On a low rise in the scrubland at Grange Beg in County Galway, there is an enclosure that has, to all practical purposes, vanished from the ground entirely, and yet has not vanished at all. The nineteenth-century Ordnance Survey six-inch maps record it clearly as a rectangular enclosure, roughly fifty metres along its north-east to south-west axis and thirty metres across, a size consistent with a farmstead enclosure or small settlement boundary of the early medieval period. When archaeologists visited the site in June 1983, they found no visible surface trace remaining. The earthworks, whatever form they once took, had been absorbed back into the landscape.

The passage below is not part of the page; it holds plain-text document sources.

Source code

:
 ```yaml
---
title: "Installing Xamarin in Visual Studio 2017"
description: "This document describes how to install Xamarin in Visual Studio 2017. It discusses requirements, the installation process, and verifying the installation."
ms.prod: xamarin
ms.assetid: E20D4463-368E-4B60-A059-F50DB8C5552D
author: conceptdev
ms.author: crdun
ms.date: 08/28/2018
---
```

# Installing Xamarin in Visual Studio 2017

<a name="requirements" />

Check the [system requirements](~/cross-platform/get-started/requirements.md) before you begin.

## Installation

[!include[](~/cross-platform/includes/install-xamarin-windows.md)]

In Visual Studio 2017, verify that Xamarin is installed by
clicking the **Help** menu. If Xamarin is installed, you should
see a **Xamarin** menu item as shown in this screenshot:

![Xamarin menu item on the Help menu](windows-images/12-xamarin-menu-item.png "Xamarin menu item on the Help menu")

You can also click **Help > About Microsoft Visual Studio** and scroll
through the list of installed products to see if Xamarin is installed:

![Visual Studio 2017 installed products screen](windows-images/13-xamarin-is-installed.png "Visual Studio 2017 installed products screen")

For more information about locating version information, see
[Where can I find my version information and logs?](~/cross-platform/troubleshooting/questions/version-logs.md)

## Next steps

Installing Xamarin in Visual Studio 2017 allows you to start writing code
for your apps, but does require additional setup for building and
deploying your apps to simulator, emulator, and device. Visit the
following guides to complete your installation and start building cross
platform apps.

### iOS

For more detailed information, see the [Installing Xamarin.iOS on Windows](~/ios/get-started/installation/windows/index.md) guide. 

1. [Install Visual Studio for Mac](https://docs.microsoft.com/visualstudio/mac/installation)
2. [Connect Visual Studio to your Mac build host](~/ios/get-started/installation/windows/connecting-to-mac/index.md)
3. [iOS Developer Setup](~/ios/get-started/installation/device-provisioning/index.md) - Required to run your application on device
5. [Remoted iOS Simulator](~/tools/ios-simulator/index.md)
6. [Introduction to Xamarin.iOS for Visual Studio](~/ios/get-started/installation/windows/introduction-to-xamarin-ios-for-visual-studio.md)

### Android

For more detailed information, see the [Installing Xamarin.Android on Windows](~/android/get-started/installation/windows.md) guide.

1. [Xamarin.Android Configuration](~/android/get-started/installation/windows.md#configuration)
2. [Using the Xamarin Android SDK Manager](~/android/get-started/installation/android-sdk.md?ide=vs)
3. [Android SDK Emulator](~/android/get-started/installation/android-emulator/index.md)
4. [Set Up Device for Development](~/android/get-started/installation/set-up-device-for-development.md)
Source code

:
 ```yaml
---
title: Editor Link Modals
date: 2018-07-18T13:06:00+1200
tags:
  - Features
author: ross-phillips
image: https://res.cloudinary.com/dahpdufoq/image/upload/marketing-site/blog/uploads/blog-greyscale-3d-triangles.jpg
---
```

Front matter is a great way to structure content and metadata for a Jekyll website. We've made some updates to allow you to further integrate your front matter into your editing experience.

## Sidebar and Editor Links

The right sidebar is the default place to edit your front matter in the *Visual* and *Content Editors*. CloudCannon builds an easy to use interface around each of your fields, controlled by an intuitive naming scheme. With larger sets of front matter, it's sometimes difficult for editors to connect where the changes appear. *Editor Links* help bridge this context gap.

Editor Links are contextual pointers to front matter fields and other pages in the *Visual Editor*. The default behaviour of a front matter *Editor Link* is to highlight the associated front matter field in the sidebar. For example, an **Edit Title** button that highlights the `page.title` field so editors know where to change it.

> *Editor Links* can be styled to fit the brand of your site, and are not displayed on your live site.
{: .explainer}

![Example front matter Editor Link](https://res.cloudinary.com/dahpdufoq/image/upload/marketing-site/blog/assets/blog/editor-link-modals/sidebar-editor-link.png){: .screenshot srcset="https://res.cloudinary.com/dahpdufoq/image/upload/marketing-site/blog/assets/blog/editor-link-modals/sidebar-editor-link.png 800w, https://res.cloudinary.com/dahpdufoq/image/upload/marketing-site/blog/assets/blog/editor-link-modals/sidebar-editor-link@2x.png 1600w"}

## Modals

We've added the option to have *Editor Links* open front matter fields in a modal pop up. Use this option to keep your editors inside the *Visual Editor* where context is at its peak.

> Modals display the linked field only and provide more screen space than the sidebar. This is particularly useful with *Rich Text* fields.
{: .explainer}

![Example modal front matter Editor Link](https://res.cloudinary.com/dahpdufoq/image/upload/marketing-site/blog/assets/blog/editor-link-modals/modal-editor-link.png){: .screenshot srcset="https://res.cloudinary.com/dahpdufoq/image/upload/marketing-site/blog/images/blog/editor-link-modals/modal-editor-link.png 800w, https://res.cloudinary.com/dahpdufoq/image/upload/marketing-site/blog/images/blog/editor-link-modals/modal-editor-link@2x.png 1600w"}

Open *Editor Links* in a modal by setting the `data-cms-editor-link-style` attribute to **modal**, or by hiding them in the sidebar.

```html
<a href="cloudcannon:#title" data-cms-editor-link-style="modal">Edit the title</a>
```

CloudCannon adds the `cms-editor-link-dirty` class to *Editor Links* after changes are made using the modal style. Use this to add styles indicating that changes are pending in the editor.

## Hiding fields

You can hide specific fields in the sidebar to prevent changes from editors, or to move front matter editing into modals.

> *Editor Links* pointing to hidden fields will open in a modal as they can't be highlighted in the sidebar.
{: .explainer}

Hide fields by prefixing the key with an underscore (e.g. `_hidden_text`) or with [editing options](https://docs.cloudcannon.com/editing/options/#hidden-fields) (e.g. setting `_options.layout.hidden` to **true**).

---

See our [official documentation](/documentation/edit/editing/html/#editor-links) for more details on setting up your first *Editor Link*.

What makes the site quietly compelling is that it re-emerges when viewed from above. Aerial photography, specifically imagery from the Ordnance Survey Ireland digitalglobe dataset, reveals the outline of the enclosure still legible in the ground, preserved as a cropmark or soil variation invisible to anyone standing within it. This is not unusual in Irish archaeology; enclosures of this kind, particularly those that were never built in stone, frequently leave traces that only become readable at altitude or in particular lighting conditions, when differences in soil moisture or vegetation density betray the line of a long-eroded bank or filled-in ditch. The rectangular form here is itself a point of interest, since rectangular enclosures are somewhat less common in the Irish record than their circular counterparts, and their shape can sometimes suggest a later or more functionally specific origin.